BUSINESS INSIGHTS

Nov 16, 2017

Microsoft Azure & Databricks = Cloud-Scale Spark Power

Colby Ford Posted by Colby Ford

azure databricks.png

Recently, Microsoft and Databricks made an exciting announcement around their partnership that will soon result in a cloud-based, managed Spark service on Azure. Currently, some select customers are allowed into a "private preview" mode of the service, and over the next few weeks, a "gated public preview" will ensue for around 150 clients. In January 2018, the service will be available for everyone to try. While the full details are not known about the partnership or full features of the platform, here is how Azure Databricks will likely enhance your Big Data capabilities in the cloud.

+

Azurelgoo.png

What is Databricks?

Databricks is a company that was started by the team that originally created Spark at UC Berkeley. They have created a Unified Analytics Platform that aims to be the single system for everything from analytics workflows to Spark integration to security.

Databricks boasts various benefits of their Unified Analytics Platform such as:

  • UNIFY ANALYTICS WITH APACHE SPARK - Eliminate the need for disparate tools.
  • STREAMLINE ANALYTIC WORKFLOWSReduce deployment time to minutes.
  • INCREASE PRODUCTIVITY OF DATA SCIENCE TEAMSWith Databricks, they’ll be 5x more productive.
  • REDUCE RISKEnable innovation with out-of-the-box enterprise security and compliance.

[Source]

Apache® Spark™ on Databricks is said to have a 5x performance gain over that of the open-source version.

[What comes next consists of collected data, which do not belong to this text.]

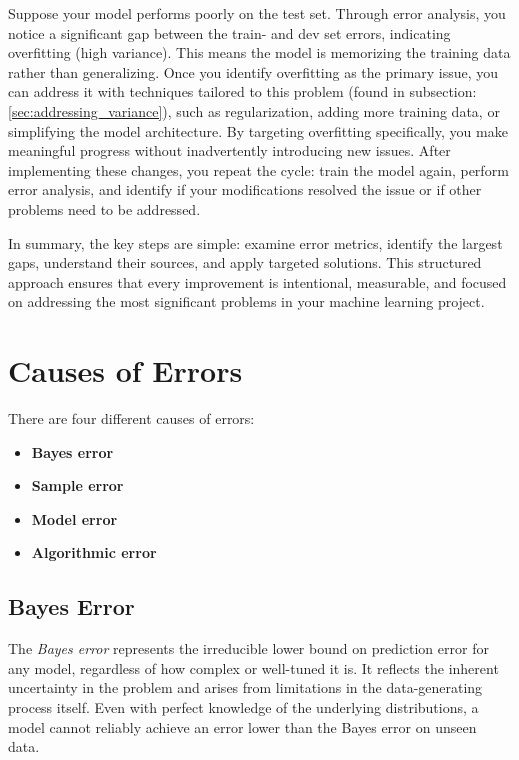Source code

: \documentclass[12pt,openany]{book}
\begin{document}
\begin{examplebox}
Suppose your model performs poorly on the test set. Through error analysis, you notice a significant gap between the train- and dev set errors, indicating overfitting (high variance). This means the model is memorizing the training data rather than generalizing. Once you identify overfitting as the primary issue, you can address it with techniques tailored to this problem (found in subsection: \ref{sec:addressing_variance}), such as regularization, adding more training data, or simplifying the model architecture. By targeting overfitting specifically, you make meaningful progress without inadvertently introducing new issues. After implementing these changes, you repeat the cycle: train the model again, perform error analysis, and identify if your modifications resolved the issue or if other problems need to be addressed.
\end{examplebox}

In summary, the key steps are simple: examine error metrics, identify the largest gaps, understand their sources, and apply targeted solutions. This structured approach ensures that every improvement is intentional, measurable, and focused on addressing the most significant problems in your machine learning project.



\section{Causes of Errors}

There are four different causes of errors:
\begin{itemize}
    \item \textbf{Bayes error}
    \item \textbf{Sample error}
    \item \textbf{Model error}
    \item \textbf{Algorithmic error}
\end{itemize}


\subsection{Bayes Error}

The \textit{Bayes error} represents the irreducible lower bound on prediction error for any model, regardless of how complex or well-tuned it is. It reflects the inherent uncertainty in the problem and arises from limitations in the data-generating process itself. Even with perfect knowledge of the underlying distributions, a model cannot reliably achieve an error lower than the Bayes error on unseen data. \newline
\end{document}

Looking at the Databricks' Feature Comparison page, there are quite a few features that could likely make it into the Azure version in the near future.

CLOUD OPTIMIZATION:

  • Tuned Apache® Spark™ clusters
  • High availability for Spark Streaming
  • Built-in file system

COST MANAGEMENT:

  • Autoscaling Apache Spark clusters
  • Multi-user cluster sharing

BUILT-IN EXPLORATION TOOLS:

  • Notebooks with real-time collaboration + revision history
  • Publish notebooks as production dashboards

BUILT-IN PRODUCTION TOOLS:

  • Spark job monitoring alerts
  • One-click deployment from notebooks to Spark Jobs
  • APIs to build workflows in notebooks

SECURITY:

  • Access control for clusters and notebooks
  • Permission-based job and workflow execution
  • Authenticated SQL server

Expect a Familiar Azure Experience

Azure already has a managed Hadoop™ offering known as HDInsight. You can spin up a custom HDInsight cluster with your specifications from the Portal. Then, you pay for the time that you have your cluster running. Support for HDInsight is provided by the Microsoft Azure support team.

As for Azure Databricks, the experience will be very similar. Simply spin up an Azure Databricks cluster directly from the Portal and Azure will do the setup work for you. No licensing is required other than your Azure subscription.

For support, Microsoft and Databricks will have a seamless system for users to get help with their individual needs. Since the service is within Azure, you will go through Microsoft for support, which will now be fully integrated with the Databricks expert support team.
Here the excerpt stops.